> Data items
Start of Block

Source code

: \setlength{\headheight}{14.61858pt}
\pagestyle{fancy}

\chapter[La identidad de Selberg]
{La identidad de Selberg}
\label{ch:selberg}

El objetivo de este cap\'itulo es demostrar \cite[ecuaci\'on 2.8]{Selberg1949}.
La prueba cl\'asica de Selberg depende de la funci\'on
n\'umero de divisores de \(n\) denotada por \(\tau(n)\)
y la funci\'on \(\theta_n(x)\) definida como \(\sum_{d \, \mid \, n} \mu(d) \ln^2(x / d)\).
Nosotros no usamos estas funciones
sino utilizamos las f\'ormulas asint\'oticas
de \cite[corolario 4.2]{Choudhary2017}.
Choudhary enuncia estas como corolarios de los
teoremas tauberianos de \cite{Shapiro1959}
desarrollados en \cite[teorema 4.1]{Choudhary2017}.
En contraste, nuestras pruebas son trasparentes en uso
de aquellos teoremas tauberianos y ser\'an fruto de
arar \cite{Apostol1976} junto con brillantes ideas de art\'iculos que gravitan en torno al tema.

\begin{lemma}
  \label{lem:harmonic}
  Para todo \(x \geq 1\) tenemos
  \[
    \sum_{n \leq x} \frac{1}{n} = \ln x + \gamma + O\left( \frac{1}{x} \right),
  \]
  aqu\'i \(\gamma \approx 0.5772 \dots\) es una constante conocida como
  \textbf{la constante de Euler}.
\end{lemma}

End of Block
Start of Block

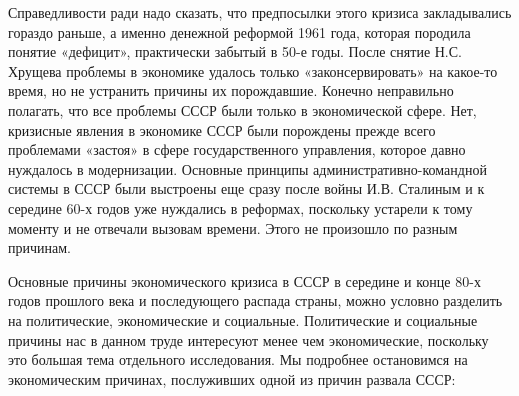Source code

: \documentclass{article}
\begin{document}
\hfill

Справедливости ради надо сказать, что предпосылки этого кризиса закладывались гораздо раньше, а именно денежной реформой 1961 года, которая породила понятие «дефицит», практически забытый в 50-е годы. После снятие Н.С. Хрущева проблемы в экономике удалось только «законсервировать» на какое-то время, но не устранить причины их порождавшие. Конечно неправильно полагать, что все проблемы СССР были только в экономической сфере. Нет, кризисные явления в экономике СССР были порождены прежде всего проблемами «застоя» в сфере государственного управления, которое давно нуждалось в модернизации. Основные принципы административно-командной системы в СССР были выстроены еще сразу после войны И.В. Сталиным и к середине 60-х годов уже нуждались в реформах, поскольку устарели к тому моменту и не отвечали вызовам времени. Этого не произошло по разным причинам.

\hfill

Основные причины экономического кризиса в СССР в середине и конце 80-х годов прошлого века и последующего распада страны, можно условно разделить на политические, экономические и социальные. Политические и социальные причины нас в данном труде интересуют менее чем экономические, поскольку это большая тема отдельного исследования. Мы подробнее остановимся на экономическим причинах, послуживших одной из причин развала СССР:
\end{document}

End of Block

> Task statement
Search the entries above for "label". Show every line that has it.

> Output of the exercise
\label{ch:selberg}
  \label{lem:harmonic}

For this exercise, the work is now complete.